▶ **Directions**
Check every line of the entries for "which", and copy the lines that hold it.

▶ **Dataset records**
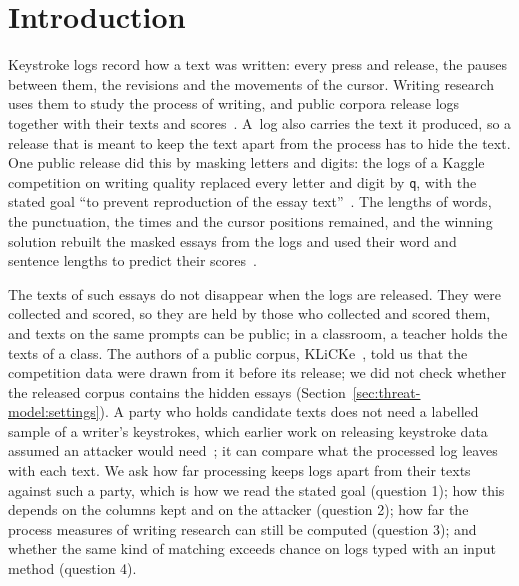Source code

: \section{Introduction}
\label{sec:introduction}


Keystroke logs record how a text was written: every press and release, the pauses between them, the revisions and the
movements of the cursor. Writing research uses them to study the process of writing, and public corpora release logs
together with their texts and scores~\cite{tian2025klicke}. A~log also carries the text it produced, so a release
that is meant to keep the text apart from the process has to hide the text. One public release did this by masking
letters and digits:
the logs of a Kaggle competition on writing quality replaced every letter and digit by \texttt{q}, with the stated goal
``to prevent reproduction of the essay text''~\cite{kaggle2023lwp}. The lengths of words, the punctuation, the times
and the cursor positions remained, and the winning solution rebuilt the masked essays from the logs and used their
word and sentence lengths to predict their scores~\cite{inubushi2024first}.

The texts of such essays do not disappear when the logs are released. They were collected and scored, so they are held by
those who collected and scored them, and texts on the same prompts can be public; in a classroom, a teacher holds the
texts of a class. The authors of a public corpus, KLiCKe~\cite{tian2025klicke}, told us that the competition data were
drawn from it before its release; we did not check whether the released corpus contains the hidden essays
(Section~\ref{sec:threat-model:settings}). A party
who holds candidate texts does not need a labelled sample of a writer's keystrokes, which earlier work on releasing
keystroke data assumed an attacker would need~\cite{edwards2023csedm}; it can compare what the processed log leaves with
each text. We ask how far processing keeps logs apart from their texts against such a party, which is how we read the
stated goal (question 1); how this depends on the columns kept and on the attacker (question 2); how far the process
measures of writing research can still be computed (question 3); and whether the same kind of matching exceeds chance
on logs typed with an input method (question 4).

▶ **Exercise answer**
who holds candidate texts does not need a labelled sample of a writer's keystrokes, which earlier work on releasing
each text. We ask how far processing keeps logs apart from their texts against such a party, which is how we read the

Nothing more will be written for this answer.